Quando meno della metà degli elettori si reca ormai stabilmente ai seggi per votare, si parla forse non senza ragioni di allarme democratico. I risultati sono perfettamente validi, ma il tasso di rappresentatività delle istituzione ne soffre. La scarsa affluenza al voto è stata confermata anche alle elezioni regionali in Veneto, Campania e Puglia. A fare il proprio dovere appena il 43,64% contro il 57,60% di cinque anni prima nelle stesse regioni. Avrà influito certamente l’esito scontato delle corse a governatore. Anche le pietre sapevano che Alberto Stefani avrebbe stravinto in Veneto, Roberto Fico in Campania e Luigi Decaro in Puglia. E così è stato.
Cittadini sfiduciati e candidati scarsi
Resta il fatto che la tendenza sia ormai in atto da anni dappertutto, anche quando l’esito è apertissimo. Cosa succede? Semplice: i cittadini italiani sono scontenti della qualità dei candidati ad ogni livello. Cosa anche peggiore, non credono più a cambiamenti tangibili a seconda di chi vinca. Quando tutte le vere leve della politica economica (e non solo) sono state trasferite in capo a soggetti non eletti e lontani (Commissione europea), ci stupiamo che i cittadini disertino l’appuntamento con le urne?

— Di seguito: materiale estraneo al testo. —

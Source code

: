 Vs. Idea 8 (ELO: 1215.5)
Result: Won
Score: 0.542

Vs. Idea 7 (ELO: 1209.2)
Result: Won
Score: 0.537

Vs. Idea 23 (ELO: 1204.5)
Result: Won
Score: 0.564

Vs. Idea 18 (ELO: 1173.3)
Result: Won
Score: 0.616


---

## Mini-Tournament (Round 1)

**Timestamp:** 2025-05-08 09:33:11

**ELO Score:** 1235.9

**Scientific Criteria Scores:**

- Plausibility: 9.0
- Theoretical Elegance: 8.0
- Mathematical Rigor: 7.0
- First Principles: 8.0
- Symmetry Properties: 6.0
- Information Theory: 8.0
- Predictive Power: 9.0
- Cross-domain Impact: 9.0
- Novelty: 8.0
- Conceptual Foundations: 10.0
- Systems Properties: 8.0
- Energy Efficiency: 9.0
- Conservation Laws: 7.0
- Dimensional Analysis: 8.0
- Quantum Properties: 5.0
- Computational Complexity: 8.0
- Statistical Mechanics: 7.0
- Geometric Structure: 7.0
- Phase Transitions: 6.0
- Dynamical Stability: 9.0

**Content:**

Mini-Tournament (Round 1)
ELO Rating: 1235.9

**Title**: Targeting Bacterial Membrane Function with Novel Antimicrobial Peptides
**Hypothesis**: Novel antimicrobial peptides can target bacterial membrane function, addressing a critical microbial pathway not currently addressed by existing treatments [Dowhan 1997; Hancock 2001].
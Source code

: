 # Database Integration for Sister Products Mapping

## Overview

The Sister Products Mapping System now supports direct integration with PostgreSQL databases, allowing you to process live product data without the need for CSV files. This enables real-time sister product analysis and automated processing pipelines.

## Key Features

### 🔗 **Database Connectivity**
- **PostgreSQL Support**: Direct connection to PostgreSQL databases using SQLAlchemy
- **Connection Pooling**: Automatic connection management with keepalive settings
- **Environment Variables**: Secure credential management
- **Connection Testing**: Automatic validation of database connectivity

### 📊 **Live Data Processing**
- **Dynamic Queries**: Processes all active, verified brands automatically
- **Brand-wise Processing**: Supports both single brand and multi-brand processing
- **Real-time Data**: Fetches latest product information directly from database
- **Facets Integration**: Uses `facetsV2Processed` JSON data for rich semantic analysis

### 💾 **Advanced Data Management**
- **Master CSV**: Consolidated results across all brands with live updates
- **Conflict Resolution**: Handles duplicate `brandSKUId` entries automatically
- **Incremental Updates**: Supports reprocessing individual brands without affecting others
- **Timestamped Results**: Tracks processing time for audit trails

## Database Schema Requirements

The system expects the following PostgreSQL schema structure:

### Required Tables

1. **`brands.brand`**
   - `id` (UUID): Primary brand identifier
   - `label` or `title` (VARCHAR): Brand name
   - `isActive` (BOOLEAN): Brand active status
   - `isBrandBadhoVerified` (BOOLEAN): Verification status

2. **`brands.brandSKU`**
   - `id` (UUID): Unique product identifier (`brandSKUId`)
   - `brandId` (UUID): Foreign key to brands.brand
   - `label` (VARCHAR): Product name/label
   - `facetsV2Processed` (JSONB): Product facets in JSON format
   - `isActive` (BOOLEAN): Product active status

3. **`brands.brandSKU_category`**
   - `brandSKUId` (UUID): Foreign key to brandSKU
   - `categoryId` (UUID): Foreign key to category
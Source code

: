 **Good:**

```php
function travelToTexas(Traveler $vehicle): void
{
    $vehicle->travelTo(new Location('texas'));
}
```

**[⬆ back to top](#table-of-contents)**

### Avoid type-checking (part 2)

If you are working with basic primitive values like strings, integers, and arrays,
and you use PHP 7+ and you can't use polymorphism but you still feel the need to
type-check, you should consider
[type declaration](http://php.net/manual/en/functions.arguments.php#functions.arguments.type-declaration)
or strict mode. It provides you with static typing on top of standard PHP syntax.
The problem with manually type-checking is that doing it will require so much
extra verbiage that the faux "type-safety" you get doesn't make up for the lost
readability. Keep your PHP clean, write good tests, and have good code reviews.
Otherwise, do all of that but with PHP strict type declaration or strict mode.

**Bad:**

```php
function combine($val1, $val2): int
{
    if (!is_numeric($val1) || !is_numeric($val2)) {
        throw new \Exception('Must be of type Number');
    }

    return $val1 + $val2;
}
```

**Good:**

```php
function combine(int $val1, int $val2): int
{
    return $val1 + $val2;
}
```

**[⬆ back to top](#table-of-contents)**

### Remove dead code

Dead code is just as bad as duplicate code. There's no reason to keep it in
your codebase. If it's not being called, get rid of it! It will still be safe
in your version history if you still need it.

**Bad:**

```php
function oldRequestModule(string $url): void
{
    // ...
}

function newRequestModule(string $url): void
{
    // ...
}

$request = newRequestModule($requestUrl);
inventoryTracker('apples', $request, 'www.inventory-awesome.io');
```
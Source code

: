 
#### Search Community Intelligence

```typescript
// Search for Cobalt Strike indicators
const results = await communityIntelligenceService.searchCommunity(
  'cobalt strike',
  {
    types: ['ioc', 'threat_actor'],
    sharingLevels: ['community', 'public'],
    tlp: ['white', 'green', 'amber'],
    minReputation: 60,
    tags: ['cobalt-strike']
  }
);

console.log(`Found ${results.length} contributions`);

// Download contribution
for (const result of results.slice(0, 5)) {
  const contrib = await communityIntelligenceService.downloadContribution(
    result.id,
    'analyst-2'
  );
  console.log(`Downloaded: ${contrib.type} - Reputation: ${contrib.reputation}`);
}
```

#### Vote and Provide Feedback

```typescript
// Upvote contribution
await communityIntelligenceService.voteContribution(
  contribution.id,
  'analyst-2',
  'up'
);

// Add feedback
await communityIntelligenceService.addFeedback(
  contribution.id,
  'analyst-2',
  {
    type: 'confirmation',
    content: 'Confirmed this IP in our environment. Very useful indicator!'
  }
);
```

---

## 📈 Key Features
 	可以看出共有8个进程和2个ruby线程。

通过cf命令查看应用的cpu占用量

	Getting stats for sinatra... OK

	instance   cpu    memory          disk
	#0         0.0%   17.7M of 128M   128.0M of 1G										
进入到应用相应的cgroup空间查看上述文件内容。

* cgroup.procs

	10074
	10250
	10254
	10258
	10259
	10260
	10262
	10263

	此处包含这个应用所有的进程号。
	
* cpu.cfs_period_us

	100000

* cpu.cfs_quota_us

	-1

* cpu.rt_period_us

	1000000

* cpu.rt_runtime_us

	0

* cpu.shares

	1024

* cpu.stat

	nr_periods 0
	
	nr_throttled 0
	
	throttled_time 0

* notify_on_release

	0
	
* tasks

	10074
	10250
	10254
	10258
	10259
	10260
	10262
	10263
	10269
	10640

Ci siamo quasi sempre soffermati sulle cause della scarsa affluenza, non sulle conseguenze. Quando a votare sono sempre meno persone, significa che a decidere le sorti della Nazione è una esigua minoranza. E non è detto che si rechi ai seggi per dovere civico. Dietro possono esserci motivazioni legittime, anche se molto di parte. Il partito o candidato X ha promesso un sussidio o un qualche altro tipo di beneficio? Vado a votare per garantirmelo.
A stare a casa sono coloro che non intravedono grosse speranze di cambiamento, cioè una fetta sempre più ampia dello stesso ceto medio.
Scarsa affluenza amplifica interessi di pochi
Ed è così che la scarsa affluenza rischia di impattare negativamente su conti pubblici ed economia. Se votano quasi solo i portatori di interessi particolari, gli eletti risponderanno a loro. Impossibile immaginare di tagliare sacche di spesa pubblica improduttiva, di liberalizzare alcuni mercati chiusi alla concorrenza e di varare politiche lungimiranti. Le elezioni diventano un momento di ufficializzazione del “do ut des”: ti do questo in cambio del voto. I corporativismi anche più esasperati hanno la meglio, così come anche l’assistenzialismo spinto. L’economia si pianta, lo scetticismo avanza e il ceto medio diventa una minoranza spettatrice passiva delle preferenze di un’altra minoranza capace di mobilitarsi.